--- EXERCISE INPUT ---

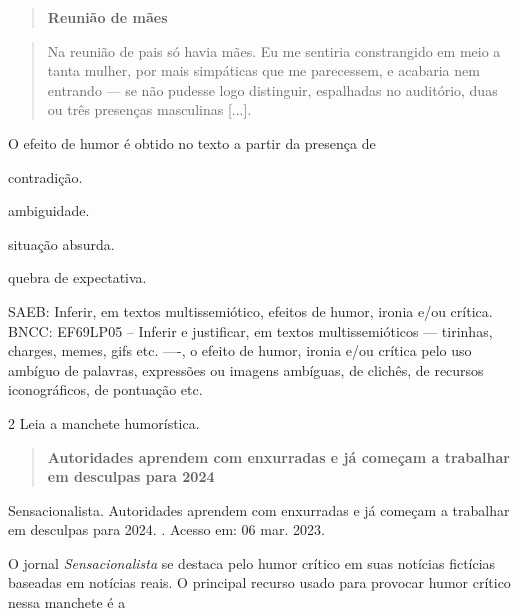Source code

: \begin{quote}
\textbf{Reunião de mães}
\end{quote}

\begin{quote}
Na reunião de pais só havia mães. Eu me sentiria constrangido em meio a
tanta mulher, por mais simpáticas que me parecessem, e acabaria nem
entrando --- se não pudesse logo distinguir, espalhadas no auditório,
duas ou três presenças masculinas {[}...{]}.
\end{quote}


O efeito de humor é obtido no texto a partir da presença de

\begin{escolha}
\item contradição.

\item ambiguidade.

\item situação absurda.

\item quebra de expectativa.
\end{escolha}

SAEB: Inferir, em textos multissemiótico, efeitos de humor, ironia e/ou
crítica. BNCC: EF69LP05 -- Inferir e justificar, em textos
multissemióticos --- tirinhas, charges, memes, gifs etc. ----, o efeito
de humor, ironia e/ou crítica pelo uso ambíguo de palavras, expressões
ou imagens ambíguas, de clichês, de recursos iconográficos, de pontuação
etc.

\num{2} Leia a manchete humorística.

\begin{quote}
\textbf{Autoridades aprendem com enxurradas e já começam a trabalhar em
desculpas para 2024}
\end{quote}

Sensacionalista. Autoridades aprendem com enxurradas e já começam a
trabalhar em desculpas para 2024. .%
Acesso em: 06 mar. 2023.

O jornal \emph{Sensacionalista} se destaca pelo humor crítico em suas
notícias fictícias baseadas em notícias reais. O principal recurso usado
para provocar humor crítico nessa manchete é a

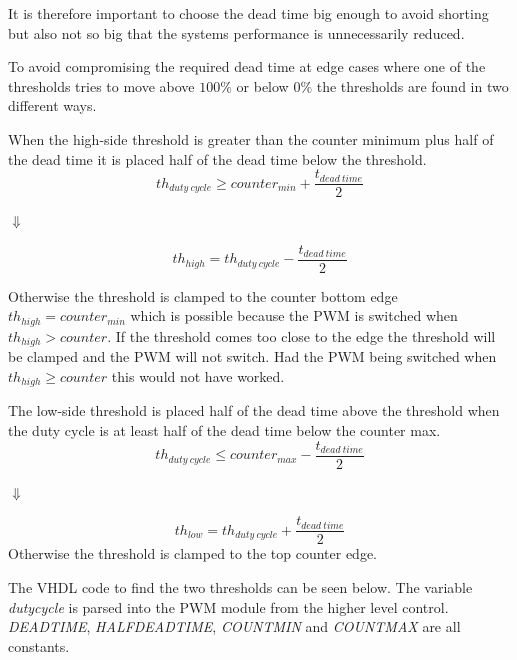 It is therefore important to choose the dead time big enough to avoid shorting but also not so big that the systems performance is unnecessarily reduced.

To avoid compromising the required dead time at edge cases where one of the thresholds tries to move above $100 \%$ or  below $0 \%$ the thresholds are found in two different ways.





When the high-side threshold is greater than the counter minimum plus half of the dead time it is placed half of the dead time below the threshold.
\begin{equation}
    th_{duty \ cycle} \geq  counter_{min} + \frac{t_{dead \ time}}{2}
    \label{eq:threshold_high_condition}
\end{equation}
\begin{center}
    $\Downarrow$    
\end{center}
\begin{equation}
   th_{high} = th_{duty \ cycle} - \frac{t_{dead \ time}}{2}  
   \label{eq:threshold_high_equation}
\end{equation}

Otherwise the threshold is clamped to the counter bottom edge $th_{high} = counter_{min}$ which is possible because the PWM is switched when $th_{high} > counter$.
If the threshold comes too close to the edge the threshold will be clamped and the PWM will not switch. Had the PWM being switched when $th_{high} \geq counter$ this would not have worked.



The low-side threshold is placed half of the dead time above the threshold when the duty cycle is at least half of the dead time below the counter max.
\begin{equation}
    th_{duty \ cycle}\leq counter_{max} - \frac{t_{dead \ time}}{2}
    \label{eq:threshold_low_condition}
\end{equation}
\begin{center}
    $\Downarrow$
\end{center}
\begin{equation}
  th_{low} = th_{duty \ cycle} + \frac{t_{dead \ time}}{2}  
  \label{eq:threshold_low_equation}
\end{equation}
Otherwise the threshold is clamped to the top counter edge.

The VHDL code to find the two thresholds can be seen below. The variable \textit{duty\textunderscore cycle} is parsed into the PWM module from the higher level control. \textit{DEADTIME}, \textit{HALF\textunderscore DEADTIME}, \textit{COUNT\textunderscore MIN} and \textit{COUNT\textunderscore MAX} are all constants.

---

:: EXERCISE INSTRUCTIONS ::
Copy the lines above exactly. Do not include pictures.

:: SOLUTION TO THIS TASK ::
Source code

: \begin{quote}
\textbf{Reunião de mães}
\end{quote}

\begin{quote}
Na reunião de pais só havia mães. Eu me sentiria constrangido em meio a
tanta mulher, por mais simpáticas que me parecessem, e acabaria nem
entrando --- se não pudesse logo distinguir, espalhadas no auditório,
duas ou três presenças masculinas {[}...{]}.
\end{quote}


O efeito de humor é obtido no texto a partir da presença de

\begin{escolha}
\item contradição.

\item ambiguidade.

\item situação absurda.

\item quebra de expectativa.
\end{escolha}

SAEB: Inferir, em textos multissemiótico, efeitos de humor, ironia e/ou
crítica. BNCC: EF69LP05 -- Inferir e justificar, em textos
multissemióticos --- tirinhas, charges, memes, gifs etc. ----, o efeito
de humor, ironia e/ou crítica pelo uso ambíguo de palavras, expressões
ou imagens ambíguas, de clichês, de recursos iconográficos, de pontuação
etc.

\num{2} Leia a manchete humorística.

\begin{quote}
\textbf{Autoridades aprendem com enxurradas e já começam a trabalhar em
desculpas para 2024}
\end{quote}

Sensacionalista. Autoridades aprendem com enxurradas e já começam a
trabalhar em desculpas para 2024. .%
Acesso em: 06 mar. 2023.

O jornal \emph{Sensacionalista} se destaca pelo humor crítico em suas
notícias fictícias baseadas em notícias reais. O principal recurso usado
para provocar humor crítico nessa manchete é a

 It is therefore important to choose the dead time big enough to avoid shorting but also not so big that the systems performance is unnecessarily reduced.

To avoid compromising the required dead time at edge cases where one of the thresholds tries to move above $100 \%$ or  below $0 \%$ the thresholds are found in two different ways.





When the high-side threshold is greater than the counter minimum plus half of the dead time it is placed half of the dead time below the threshold.
\begin{equation}
    th_{duty \ cycle} \geq  counter_{min} + \frac{t_{dead \ time}}{2}
    \label{eq:threshold_high_condition}
\end{equation}
\begin{center}
    $\Downarrow$    
\end{center}
\begin{equation}
   th_{high} = th_{duty \ cycle} - \frac{t_{dead \ time}}{2}  
   \label{eq:threshold_high_equation}
\end{equation}

Otherwise the threshold is clamped to the counter bottom edge $th_{high} = counter_{min}$ which is possible because the PWM is switched when $th_{high} > counter$.
If the threshold comes too close to the edge the threshold will be clamped and the PWM will not switch. Had the PWM being switched when $th_{high} \geq counter$ this would not have worked.



The low-side threshold is placed half of the dead time above the threshold when the duty cycle is at least half of the dead time below the counter max.
\begin{equation}
    th_{duty \ cycle}\leq counter_{max} - \frac{t_{dead \ time}}{2}
    \label{eq:threshold_low_condition}
\end{equation}
\begin{center}
    $\Downarrow$
\end{center}
\begin{equation}
  th_{low} = th_{duty \ cycle} + \frac{t_{dead \ time}}{2}  
  \label{eq:threshold_low_equation}
\end{equation}
Otherwise the threshold is clamped to the top counter edge.

The VHDL code to find the two thresholds can be seen below. The variable \textit{duty\textunderscore cycle} is parsed into the PWM module from the higher level control. \textit{DEADTIME}, \textit{HALF\textunderscore DEADTIME}, \textit{COUNT\textunderscore MIN} and \textit{COUNT\textunderscore MAX} are all constants.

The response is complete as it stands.